Saved entries
☆ ☆ ☆ ☆

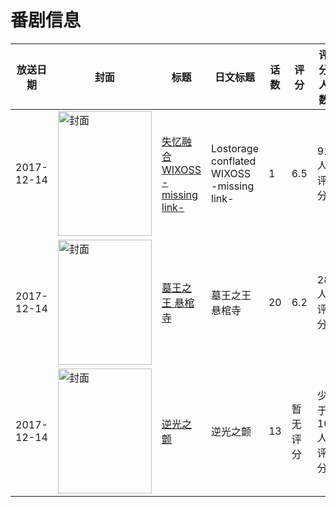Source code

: # 番剧信息

|放送日期|封面|标题|日文标题|话数|评分|评分人数|
|---|---|---|---|---|---|---|
|2017-12-14|<img src="//lain.bgm.tv/pic/cover/c/34/c5/221655_0d8oI.jpg" alt="封面" style="width:150px;height:200px;object-fit:cover;">|[失忆融合WIXOSS -missing link-](https://bangumi.tv/subject/221655)|Lostorage conflated WIXOSS -missing link-|1|6.5|91人评分|
|2017-12-14|<img src="//lain.bgm.tv/pic/cover/c/0c/c6/226250_Dlanm.jpg" alt="封面" style="width:150px;height:200px;object-fit:cover;">|[墓王之王 悬棺寺](https://bangumi.tv/subject/226250)|墓王之王 悬棺寺|20|6.2|28人评分|
|2017-12-14|<img src="//lain.bgm.tv/pic/cover/c/77/91/228513_BwoBi.jpg" alt="封面" style="width:150px;height:200px;object-fit:cover;">|[逆光之颤](https://bangumi.tv/subject/228513)|逆光之颤|13|暂无评分|少于10人评分|
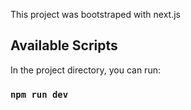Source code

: This project was bootstraped with next.js

## Available Scripts

In the project directory, you can run:

### `npm run dev`
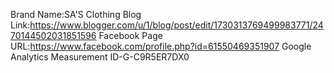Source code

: Brand Name:SA'S Clothing
Blog Link:https://www.blogger.com/u/1/blog/post/edit/1730313769499983771/2470144502031851596
Facebook Page URL:https://www.facebook.com/profile.php?id=61550469351907
Google Analytics Measurement ID-G-C9R5ER7DX0

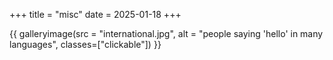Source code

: +++
title = "misc"
date = 2025-01-18
+++

{{ galleryimage(src = "international.jpg", alt = "people saying 'hello' in many languages", classes=["clickable"]) }}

☆ ☆ ☆ ☆

## TASK BRIEF
Every record, from top to bottom, gets written out exactly; no picture goes into the copy.

## REPLY TO THE TASK
Source code

: # 番剧信息

|放送日期|封面|标题|日文标题|话数|评分|评分人数|
|---|---|---|---|---|---|---|
|2017-12-14|<img src="//lain.bgm.tv/pic/cover/c/34/c5/221655_0d8oI.jpg" alt="封面" style="width:150px;height:200px;object-fit:cover;">|[失忆融合WIXOSS -missing link-](https://bangumi.tv/subject/221655)|Lostorage conflated WIXOSS -missing link-|1|6.5|91人评分|
|2017-12-14|<img src="//lain.bgm.tv/pic/cover/c/0c/c6/226250_Dlanm.jpg" alt="封面" style="width:150px;height:200px;object-fit:cover;">|[墓王之王 悬棺寺](https://bangumi.tv/subject/226250)|墓王之王 悬棺寺|20|6.2|28人评分|
|2017-12-14|<img src="//lain.bgm.tv/pic/cover/c/77/91/228513_BwoBi.jpg" alt="封面" style="width:150px;height:200px;object-fit:cover;">|[逆光之颤](https://bangumi.tv/subject/228513)|逆光之颤|13|暂无评分|少于10人评分|
Source code

: This project was bootstraped with next.js

## Available Scripts

In the project directory, you can run:

### `npm run dev`
Source code

: Brand Name:SA'S Clothing
Blog Link:https://www.blogger.com/u/1/blog/post/edit/1730313769499983771/2470144502031851596
Facebook Page URL:https://www.facebook.com/profile.php?id=61550469351907
Google Analytics Measurement ID-G-C9R5ER7DX0

Source code

: +++
title = "misc"
date = 2025-01-18
+++

{{ galleryimage(src = "international.jpg", alt = "people saying 'hello' in many languages", classes=["clickable"]) }}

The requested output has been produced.